By Mandi, Contributing Writer
Even the most organized person will fall under the weight of too much stuff – a lesson I learned the hard way a few years into married life and motherhood – and instead of just inspiring my children to be organized, my goal is to show them the value of living a simple life without clutter.
I wouldn’t necessarily call us minimalists, as we don’t stick to strict rules about the number of items in our home or what we do or don’t buy; however, we are careful to only keep the things that we truly use and enjoy and to evaluate purchases through this lens before we spend money. And, yes, that means my kids have fewer toys and clothes than most of their peers, but I don’t think they’re suffering!
Because we want to pass these values on to our kids rather than have them revolt the minute they move out of our home, we’re very intentional about the way we treat “stuff,” and I want to share a few of those strategies with you today:
Keep Them Involved in Decisions
Although it’s easier to de-clutter without children underfoot, it’s important to involve children in the process. No one likes to have their stuff thrown or given away without their permission, and I still give my mom a hard time about the coloring books she threw out one year without telling me!
Most importantly, by involving kids in the process, you’re helping them develop those decision making skills as they think about what to keep and what to give away. Use these 10 decluttering questions to help encourage conversation as you go.
Set Objective, Physical Limits
Everyone has things they hold onto that don’t make sense to outside observers, and it’s important to give children freedom to choose special toys and knick knacks of their own — within limits.
My favorite way to give my kids freedom within a reasonable framework is to designate a box, bag or other container for specific toys. They can grow their collection of Little People, Hot Wheels or cheesy dollar store toys as long as it fits within that defined space, but once it begins to overflow, it’s time to de-clutter the extras.
This not only gives them control of the decisions so that I don’t have to play the bad guy, but it also reinforces the idea that saying yes to certain items means saying no to others.

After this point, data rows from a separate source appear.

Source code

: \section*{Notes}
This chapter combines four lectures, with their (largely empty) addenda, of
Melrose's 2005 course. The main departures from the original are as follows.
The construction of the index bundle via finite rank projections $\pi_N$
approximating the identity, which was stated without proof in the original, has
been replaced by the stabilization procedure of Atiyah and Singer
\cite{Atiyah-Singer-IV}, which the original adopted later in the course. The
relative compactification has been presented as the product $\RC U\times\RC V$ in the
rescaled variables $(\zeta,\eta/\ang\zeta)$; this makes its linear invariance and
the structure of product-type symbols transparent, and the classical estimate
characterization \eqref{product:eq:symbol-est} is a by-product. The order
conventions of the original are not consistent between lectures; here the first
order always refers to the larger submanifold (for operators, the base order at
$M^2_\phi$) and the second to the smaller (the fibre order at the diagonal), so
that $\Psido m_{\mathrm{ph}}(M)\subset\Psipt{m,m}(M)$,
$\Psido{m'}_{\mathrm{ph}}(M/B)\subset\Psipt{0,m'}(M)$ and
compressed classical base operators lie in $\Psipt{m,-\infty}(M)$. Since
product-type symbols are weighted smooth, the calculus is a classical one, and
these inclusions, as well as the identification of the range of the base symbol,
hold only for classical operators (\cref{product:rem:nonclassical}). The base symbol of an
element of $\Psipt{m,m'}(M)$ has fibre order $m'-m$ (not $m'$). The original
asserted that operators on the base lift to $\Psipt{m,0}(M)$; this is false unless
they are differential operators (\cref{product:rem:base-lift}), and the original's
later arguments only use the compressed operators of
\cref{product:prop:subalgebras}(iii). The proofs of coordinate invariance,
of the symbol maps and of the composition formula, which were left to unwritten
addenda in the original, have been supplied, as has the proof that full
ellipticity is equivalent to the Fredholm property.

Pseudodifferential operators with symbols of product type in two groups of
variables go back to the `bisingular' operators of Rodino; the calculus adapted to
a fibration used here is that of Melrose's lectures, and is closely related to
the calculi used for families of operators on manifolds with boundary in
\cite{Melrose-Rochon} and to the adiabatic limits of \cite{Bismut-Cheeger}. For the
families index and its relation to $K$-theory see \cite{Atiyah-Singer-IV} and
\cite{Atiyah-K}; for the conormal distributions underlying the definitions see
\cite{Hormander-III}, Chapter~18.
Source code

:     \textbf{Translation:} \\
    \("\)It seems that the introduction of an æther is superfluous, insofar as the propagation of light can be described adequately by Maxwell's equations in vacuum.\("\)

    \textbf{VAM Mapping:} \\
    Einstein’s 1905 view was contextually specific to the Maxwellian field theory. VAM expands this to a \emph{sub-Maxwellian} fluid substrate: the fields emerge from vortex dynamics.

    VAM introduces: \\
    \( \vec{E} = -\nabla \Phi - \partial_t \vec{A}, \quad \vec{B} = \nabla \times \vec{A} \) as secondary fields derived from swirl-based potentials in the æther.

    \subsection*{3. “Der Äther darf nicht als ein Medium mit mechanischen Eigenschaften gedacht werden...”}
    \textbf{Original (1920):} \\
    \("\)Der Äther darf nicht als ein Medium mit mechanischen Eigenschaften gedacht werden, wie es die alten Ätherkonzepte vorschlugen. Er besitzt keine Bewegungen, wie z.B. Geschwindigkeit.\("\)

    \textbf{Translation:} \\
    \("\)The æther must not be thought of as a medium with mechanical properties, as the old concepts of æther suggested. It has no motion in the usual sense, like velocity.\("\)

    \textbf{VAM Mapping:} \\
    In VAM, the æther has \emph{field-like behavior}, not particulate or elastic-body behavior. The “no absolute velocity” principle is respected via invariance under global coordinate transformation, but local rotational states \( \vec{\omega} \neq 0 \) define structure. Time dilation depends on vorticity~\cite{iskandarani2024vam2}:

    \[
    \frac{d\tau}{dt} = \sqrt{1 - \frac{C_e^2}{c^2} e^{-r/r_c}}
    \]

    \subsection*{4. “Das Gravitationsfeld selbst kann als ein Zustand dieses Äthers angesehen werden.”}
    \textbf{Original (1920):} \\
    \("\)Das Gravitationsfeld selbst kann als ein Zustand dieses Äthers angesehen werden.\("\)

Embrace the One Toy In, One Toy Out Rule
A strict interpretation of this rule says that whenever kids receive a new toy for their birthday, a holiday or make their own purchase, they choose one of their existing toys to give away. Because I’m not a great rule follower, we don’t follow this rule with precision (although I know families that do!). However, we always do a big clean out before Christmas to make room for any new toys, and we’ll often do one in the middle of the year as well.
We keep our toys in a defined space (smaller toy sets in a wardrobe in the play area and the bigger toys in their bedroom closet), and we are careful to limit the toys we own to what will fit comfortably in these two spaces.
Make Cleaning Up a Family Affair
Involving kids in daily clean up is a great way to give them a realistic picture of the time cost of stuff! There will obviously be times when they’ll want to keep out an elaborate Lego village they’re building or another project that’s in progress, but for the most part we clean up each evening and everybody participates. Toddlers and preschoolers are so eager to help, so we use that as an opportunity to build good habits right from the start.
I don’t expect my children to be perfect little organizing machines, and like any kid, they page through toy catalogs with wide eyes as they dream of owning every single toy. Our goal is not to force our decisions on them but to help them build good habits and give them opportunities to see the benefits of keeping our home uncluttered and neat.